PROMPT: Lines from the one containing "#### Site Entities" through the last line of the records below are to be repeated exactly.

[Plain-text document sources]
↓↓↓
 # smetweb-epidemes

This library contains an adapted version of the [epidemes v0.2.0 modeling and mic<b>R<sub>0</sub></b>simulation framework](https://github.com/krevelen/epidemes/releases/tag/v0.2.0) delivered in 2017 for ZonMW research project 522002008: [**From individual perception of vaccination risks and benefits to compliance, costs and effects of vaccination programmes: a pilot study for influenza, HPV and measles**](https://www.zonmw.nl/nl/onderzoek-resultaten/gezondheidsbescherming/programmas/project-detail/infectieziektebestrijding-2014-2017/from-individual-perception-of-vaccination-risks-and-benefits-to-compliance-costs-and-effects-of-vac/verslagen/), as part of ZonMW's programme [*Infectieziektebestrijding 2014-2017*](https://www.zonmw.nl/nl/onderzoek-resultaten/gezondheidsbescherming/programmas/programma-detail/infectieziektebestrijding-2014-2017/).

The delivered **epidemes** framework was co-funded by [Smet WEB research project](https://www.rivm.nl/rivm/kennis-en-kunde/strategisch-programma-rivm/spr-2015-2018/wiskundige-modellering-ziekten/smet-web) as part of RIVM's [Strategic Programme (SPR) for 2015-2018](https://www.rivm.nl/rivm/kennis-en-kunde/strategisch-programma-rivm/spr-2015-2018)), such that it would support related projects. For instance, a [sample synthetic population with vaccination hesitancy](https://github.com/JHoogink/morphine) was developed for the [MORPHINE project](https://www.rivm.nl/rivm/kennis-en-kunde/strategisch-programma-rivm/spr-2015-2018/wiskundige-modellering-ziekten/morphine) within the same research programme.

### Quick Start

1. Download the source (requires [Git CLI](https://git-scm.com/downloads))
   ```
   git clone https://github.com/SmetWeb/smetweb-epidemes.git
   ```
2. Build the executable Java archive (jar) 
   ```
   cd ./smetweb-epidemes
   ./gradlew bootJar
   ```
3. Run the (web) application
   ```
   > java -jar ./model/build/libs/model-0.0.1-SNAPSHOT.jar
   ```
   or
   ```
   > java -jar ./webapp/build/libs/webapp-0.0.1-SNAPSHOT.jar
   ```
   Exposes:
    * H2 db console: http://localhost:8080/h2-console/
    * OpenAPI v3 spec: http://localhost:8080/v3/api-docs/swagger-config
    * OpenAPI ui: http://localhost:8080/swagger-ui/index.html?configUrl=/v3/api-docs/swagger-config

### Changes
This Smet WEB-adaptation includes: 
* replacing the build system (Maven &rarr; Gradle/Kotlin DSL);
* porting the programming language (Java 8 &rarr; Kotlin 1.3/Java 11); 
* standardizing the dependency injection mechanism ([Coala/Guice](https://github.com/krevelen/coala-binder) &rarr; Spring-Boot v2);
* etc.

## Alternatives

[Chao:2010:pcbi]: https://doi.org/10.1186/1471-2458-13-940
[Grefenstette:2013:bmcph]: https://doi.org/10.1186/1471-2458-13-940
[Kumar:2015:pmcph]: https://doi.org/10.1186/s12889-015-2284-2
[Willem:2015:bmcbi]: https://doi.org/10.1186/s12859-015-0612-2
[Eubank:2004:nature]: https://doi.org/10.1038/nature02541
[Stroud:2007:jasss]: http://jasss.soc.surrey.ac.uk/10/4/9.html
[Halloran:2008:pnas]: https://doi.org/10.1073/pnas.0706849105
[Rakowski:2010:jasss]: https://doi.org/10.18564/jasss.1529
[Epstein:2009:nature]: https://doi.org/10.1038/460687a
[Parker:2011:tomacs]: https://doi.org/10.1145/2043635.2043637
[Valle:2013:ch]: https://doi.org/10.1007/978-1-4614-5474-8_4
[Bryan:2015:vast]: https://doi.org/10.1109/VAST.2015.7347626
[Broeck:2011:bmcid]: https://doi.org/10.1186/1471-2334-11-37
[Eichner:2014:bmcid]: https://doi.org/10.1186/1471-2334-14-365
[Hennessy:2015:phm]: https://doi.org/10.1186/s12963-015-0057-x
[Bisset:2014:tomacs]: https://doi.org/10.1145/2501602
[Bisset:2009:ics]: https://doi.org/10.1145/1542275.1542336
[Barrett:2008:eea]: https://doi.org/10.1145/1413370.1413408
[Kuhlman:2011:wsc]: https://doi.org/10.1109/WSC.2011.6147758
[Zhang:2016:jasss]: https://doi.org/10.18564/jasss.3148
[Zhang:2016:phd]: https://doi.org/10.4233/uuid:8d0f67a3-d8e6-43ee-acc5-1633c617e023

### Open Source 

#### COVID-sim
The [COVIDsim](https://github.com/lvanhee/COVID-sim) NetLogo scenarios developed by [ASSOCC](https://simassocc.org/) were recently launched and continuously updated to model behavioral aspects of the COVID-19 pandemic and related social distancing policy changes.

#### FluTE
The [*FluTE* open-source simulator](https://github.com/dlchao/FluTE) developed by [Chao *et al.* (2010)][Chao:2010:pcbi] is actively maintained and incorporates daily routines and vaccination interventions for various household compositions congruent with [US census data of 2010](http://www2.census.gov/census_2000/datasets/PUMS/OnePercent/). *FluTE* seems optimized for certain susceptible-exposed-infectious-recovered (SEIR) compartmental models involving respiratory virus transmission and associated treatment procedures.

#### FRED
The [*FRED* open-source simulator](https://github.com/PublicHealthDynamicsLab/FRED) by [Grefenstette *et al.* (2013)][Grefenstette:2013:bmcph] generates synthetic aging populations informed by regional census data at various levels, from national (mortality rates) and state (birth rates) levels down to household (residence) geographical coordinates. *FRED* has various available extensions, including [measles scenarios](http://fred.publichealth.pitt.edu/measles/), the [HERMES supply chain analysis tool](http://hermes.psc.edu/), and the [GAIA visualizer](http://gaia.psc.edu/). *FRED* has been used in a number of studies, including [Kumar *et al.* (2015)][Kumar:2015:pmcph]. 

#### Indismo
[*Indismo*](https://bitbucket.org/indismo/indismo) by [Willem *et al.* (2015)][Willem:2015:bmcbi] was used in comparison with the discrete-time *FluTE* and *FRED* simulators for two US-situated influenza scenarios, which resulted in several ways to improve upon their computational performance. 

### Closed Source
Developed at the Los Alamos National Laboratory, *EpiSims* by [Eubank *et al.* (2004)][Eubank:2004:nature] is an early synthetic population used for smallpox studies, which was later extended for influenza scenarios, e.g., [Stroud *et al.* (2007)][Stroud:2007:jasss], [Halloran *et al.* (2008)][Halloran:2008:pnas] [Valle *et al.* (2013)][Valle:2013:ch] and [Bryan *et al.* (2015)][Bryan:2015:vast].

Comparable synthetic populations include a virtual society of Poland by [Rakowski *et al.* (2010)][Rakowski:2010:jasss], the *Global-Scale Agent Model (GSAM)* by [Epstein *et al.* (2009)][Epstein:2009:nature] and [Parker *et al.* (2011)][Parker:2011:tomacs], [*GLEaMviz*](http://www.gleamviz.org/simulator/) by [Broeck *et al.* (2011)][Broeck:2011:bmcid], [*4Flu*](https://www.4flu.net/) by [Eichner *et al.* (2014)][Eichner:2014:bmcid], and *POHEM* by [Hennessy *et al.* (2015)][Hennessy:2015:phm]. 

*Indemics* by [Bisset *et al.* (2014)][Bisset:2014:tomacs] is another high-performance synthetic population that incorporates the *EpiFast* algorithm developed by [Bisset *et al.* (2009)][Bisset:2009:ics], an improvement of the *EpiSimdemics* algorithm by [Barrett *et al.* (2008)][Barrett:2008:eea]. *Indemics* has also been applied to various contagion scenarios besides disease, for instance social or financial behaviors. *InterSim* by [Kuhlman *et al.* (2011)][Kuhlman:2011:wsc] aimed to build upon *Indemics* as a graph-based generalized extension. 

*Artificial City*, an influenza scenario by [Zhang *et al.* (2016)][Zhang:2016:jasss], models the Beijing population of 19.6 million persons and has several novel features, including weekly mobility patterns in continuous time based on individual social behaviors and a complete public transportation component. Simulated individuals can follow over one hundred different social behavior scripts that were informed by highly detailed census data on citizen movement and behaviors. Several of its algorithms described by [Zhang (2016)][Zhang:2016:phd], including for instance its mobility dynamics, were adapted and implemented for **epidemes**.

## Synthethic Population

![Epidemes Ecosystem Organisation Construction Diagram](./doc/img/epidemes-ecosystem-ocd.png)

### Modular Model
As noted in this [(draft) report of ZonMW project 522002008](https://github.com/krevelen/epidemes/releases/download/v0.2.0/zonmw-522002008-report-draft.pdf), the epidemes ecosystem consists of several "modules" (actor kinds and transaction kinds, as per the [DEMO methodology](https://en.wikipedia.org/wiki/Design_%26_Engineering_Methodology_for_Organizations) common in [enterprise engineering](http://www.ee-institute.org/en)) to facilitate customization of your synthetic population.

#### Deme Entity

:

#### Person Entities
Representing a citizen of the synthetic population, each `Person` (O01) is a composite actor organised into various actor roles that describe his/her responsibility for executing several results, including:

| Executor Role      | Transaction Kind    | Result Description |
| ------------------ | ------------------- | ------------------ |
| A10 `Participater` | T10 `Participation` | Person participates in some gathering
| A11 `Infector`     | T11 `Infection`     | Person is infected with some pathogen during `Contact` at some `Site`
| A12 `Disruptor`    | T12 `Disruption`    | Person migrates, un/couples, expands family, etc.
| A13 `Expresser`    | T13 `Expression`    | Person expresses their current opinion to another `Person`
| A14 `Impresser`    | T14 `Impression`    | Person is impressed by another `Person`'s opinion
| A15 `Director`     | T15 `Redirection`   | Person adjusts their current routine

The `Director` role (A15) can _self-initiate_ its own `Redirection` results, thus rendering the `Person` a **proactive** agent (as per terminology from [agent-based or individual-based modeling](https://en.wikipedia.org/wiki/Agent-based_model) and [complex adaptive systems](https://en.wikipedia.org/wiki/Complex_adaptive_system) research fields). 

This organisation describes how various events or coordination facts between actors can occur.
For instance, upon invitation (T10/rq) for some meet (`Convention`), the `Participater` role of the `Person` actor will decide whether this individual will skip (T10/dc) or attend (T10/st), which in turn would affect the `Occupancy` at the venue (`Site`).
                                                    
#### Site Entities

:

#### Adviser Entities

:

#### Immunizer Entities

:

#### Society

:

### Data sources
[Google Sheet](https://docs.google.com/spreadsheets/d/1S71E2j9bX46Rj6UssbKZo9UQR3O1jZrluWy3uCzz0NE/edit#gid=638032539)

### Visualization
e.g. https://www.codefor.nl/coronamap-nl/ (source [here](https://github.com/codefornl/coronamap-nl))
↑↑↑
ANSWER TO THE PROBLEM:
#### Site Entities

:

#### Adviser Entities

:

#### Immunizer Entities

:

#### Society

:

### Data sources
[Google Sheet](https://docs.google.com/spreadsheets/d/1S71E2j9bX46Rj6UssbKZo9UQR3O1jZrluWy3uCzz0NE/edit#gid=638032539)

### Visualization
e.g. https://www.codefor.nl/coronamap-nl/ (source [here](https://github.com/codefornl/coronamap-nl))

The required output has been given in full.